[Records contained in a dataset]
+++

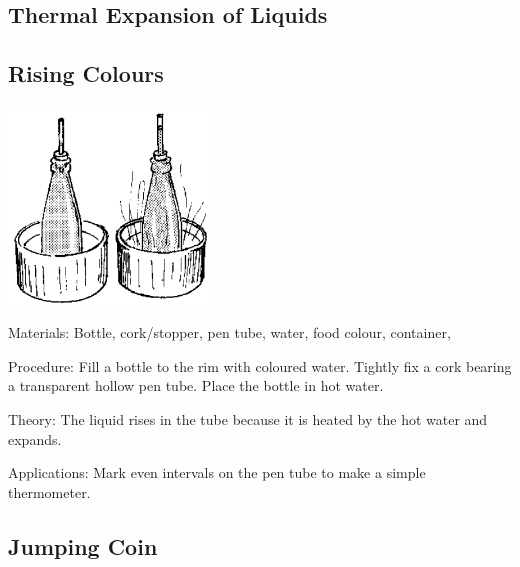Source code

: \begin{multicols}{2}

\section*{Thermal Expansion of Liquids}


\subsection{Rising Colours}

\begin{center}
\includegraphics[width=0.4\textwidth]{./img/source/rising-colours.png}
\end{center}

\begin{description*}
\item[Materials:]{Bottle, cork/stopper, pen tube, water, food colour, container, }
\item[Procedure:]{Fill a bottle to the rim with coloured water. Tightly fix a cork bearing a transparent hollow pen tube. Place the bottle in hot water.}
\item[Theory:]{The liquid rises in the tube because it is heated by the hot water and expands.}
\item[Applications:]{Mark even intervals on the pen tube to make a simple thermometer.}
\end{description*}

\subsection{Jumping Coin}


\end{multicols}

+++

Goal of the exercise: Print every entry exactly. Pictures are not part of the copy.

Answer to this exercise:
Source code

: \begin{multicols}{2}

\section*{Thermal Expansion of Liquids}


\subsection{Rising Colours}

\begin{center}
\includegraphics[width=0.4\textwidth]{./img/source/rising-colours.png}
\end{center}

\begin{description*}
\item[Materials:]{Bottle, cork/stopper, pen tube, water, food colour, container, }
\item[Procedure:]{Fill a bottle to the rim with coloured water. Tightly fix a cork bearing a transparent hollow pen tube. Place the bottle in hot water.}
\item[Theory:]{The liquid rises in the tube because it is heated by the hot water and expands.}
\item[Applications:]{Mark even intervals on the pen tube to make a simple thermometer.}
\end{description*}

\subsection{Jumping Coin}


\end{multicols}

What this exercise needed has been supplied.